__Problem details__:
The answer must consist of each line below that contains the string "against".

__Material to process__:
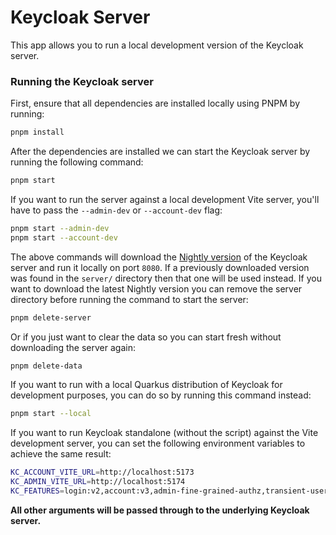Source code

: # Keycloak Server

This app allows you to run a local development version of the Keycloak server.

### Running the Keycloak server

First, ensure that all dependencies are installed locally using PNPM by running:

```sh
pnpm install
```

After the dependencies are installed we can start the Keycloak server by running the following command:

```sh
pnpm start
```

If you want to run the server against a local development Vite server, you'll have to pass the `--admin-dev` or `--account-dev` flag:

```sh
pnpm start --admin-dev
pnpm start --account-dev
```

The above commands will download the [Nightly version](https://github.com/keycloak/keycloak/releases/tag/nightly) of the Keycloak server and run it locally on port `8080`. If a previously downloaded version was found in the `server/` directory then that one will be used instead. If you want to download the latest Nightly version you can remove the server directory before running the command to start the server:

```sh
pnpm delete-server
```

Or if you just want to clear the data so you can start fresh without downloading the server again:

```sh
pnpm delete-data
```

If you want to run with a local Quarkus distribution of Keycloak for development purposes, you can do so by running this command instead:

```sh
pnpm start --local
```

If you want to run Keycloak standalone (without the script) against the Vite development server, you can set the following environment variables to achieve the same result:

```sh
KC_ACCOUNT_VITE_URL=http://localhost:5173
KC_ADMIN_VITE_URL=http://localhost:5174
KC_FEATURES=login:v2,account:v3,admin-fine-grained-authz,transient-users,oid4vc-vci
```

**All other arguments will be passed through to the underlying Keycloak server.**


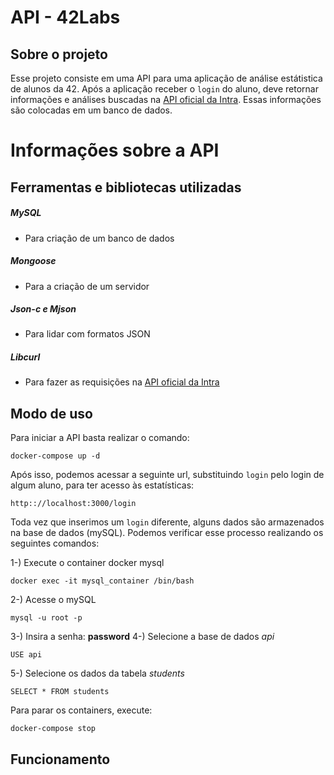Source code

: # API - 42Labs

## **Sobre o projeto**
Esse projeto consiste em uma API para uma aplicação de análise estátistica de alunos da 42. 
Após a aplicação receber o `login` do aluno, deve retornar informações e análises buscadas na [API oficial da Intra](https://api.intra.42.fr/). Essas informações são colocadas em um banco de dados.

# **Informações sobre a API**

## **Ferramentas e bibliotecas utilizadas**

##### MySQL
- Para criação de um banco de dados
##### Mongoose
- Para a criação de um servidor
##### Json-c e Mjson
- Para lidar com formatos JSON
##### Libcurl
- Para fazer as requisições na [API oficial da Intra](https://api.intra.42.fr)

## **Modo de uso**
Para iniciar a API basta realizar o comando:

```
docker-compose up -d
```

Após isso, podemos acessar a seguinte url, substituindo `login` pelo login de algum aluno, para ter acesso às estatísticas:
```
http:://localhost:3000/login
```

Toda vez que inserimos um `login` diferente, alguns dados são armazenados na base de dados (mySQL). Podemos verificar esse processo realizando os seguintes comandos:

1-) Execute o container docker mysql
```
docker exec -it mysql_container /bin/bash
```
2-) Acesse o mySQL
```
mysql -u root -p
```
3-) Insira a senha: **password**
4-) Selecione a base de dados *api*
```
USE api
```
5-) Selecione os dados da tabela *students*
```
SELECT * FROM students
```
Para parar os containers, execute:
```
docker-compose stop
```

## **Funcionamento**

__Solved exercise__:
If you want to run the server against a local development Vite server, you'll have to pass the `--admin-dev` or `--account-dev` flag:
If you want to run Keycloak standalone (without the script) against the Vite development server, you can set the following environment variables to achieve the same result:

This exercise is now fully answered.